*** Opening of RECORDS SUPPLIED ***
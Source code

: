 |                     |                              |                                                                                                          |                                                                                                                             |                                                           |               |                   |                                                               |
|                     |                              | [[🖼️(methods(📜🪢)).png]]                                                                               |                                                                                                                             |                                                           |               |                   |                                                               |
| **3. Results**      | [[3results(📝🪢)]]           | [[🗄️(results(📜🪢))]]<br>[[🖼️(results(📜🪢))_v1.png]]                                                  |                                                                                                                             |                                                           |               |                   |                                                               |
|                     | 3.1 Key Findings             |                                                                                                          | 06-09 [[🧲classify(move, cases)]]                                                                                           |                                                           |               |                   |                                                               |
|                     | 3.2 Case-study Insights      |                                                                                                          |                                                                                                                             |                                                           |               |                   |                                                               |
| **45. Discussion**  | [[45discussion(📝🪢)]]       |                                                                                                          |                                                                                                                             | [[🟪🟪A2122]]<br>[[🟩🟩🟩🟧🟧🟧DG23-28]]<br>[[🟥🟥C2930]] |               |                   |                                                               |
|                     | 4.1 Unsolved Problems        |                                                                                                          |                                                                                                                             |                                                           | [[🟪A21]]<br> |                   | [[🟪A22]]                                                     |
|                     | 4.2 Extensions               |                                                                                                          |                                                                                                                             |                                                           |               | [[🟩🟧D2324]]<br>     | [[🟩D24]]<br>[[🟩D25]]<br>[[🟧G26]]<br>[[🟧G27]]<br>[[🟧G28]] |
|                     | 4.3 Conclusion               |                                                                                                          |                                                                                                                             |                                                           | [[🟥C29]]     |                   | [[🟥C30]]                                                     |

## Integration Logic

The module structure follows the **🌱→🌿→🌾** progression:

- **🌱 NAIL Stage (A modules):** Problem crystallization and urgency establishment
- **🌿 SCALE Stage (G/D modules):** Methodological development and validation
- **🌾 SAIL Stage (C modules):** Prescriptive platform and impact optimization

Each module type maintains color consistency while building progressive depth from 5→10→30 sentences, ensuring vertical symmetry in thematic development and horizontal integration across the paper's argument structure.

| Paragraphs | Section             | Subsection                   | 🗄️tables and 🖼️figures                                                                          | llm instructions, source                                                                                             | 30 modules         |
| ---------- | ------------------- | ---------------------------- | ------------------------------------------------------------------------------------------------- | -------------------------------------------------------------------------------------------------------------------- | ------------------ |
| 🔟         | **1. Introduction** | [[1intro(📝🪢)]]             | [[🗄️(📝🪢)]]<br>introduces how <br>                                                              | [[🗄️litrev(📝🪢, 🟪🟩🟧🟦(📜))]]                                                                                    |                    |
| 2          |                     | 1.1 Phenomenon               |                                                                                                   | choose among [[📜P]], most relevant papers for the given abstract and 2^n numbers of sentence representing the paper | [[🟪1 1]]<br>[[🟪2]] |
*** Close of RECORDS SUPPLIED ***
## ABOUT THIS TASK
All of the entries should be written out again exactly.

## RESULT OF THIS TASK
Source code

: |                     |                              |                                                                                                          |                                                                                                                             |                                                           |               |                   |                                                               |
|                     |                              | [[🖼️(methods(📜🪢)).png]]                                                                               |                                                                                                                             |                                                           |               |                   |                                                               |
| **3. Results**      | [[3results(📝🪢)]]           | [[🗄️(results(📜🪢))]]<br>[[🖼️(results(📜🪢))_v1.png]]                                                  |                                                                                                                             |                                                           |               |                   |                                                               |
|                     | 3.1 Key Findings             |                                                                                                          | 06-09 [[🧲classify(move, cases)]]                                                                                           |                                                           |               |                   |                                                               |
|                     | 3.2 Case-study Insights      |                                                                                                          |                                                                                                                             |                                                           |               |                   |                                                               |
| **45. Discussion**  | [[45discussion(📝🪢)]]       |                                                                                                          |                                                                                                                             | [[🟪🟪A2122]]<br>[[🟩🟩🟩🟧🟧🟧DG23-28]]<br>[[🟥🟥C2930]] |               |                   |                                                               |
|                     | 4.1 Unsolved Problems        |                                                                                                          |                                                                                                                             |                                                           | [[🟪A21]]<br> |                   | [[🟪A22]]                                                     |
|                     | 4.2 Extensions               |                                                                                                          |                                                                                                                             |                                                           |               | [[🟩🟧D2324]]<br>     | [[🟩D24]]<br>[[🟩D25]]<br>[[🟧G26]]<br>[[🟧G27]]<br>[[🟧G28]] |
|                     | 4.3 Conclusion               |                                                                                                          |                                                                                                                             |                                                           | [[🟥C29]]     |                   | [[🟥C30]]                                                     |

## Integration Logic

The module structure follows the **🌱→🌿→🌾** progression:

- **🌱 NAIL Stage (A modules):** Problem crystallization and urgency establishment
- **🌿 SCALE Stage (G/D modules):** Methodological development and validation
- **🌾 SAIL Stage (C modules):** Prescriptive platform and impact optimization

Each module type maintains color consistency while building progressive depth from 5→10→30 sentences, ensuring vertical symmetry in thematic development and horizontal integration across the paper's argument structure.

| Paragraphs | Section             | Subsection                   | 🗄️tables and 🖼️figures                                                                          | llm instructions, source                                                                                             | 30 modules         |
| ---------- | ------------------- | ---------------------------- | ------------------------------------------------------------------------------------------------- | -------------------------------------------------------------------------------------------------------------------- | ------------------ |
| 🔟         | **1. Introduction** | [[1intro(📝🪢)]]             | [[🗄️(📝🪢)]]<br>introduces how <br>                                                              | [[🗄️litrev(📝🪢, 🟪🟩🟧🟦(📜))]]                                                                                    |                    |
| 2          |                     | 1.1 Phenomenon               |                                                                                                   | choose among [[📜P]], most relevant papers for the given abstract and 2^n numbers of sentence representing the paper | [[🟪1 1]]<br>[[🟪2]] |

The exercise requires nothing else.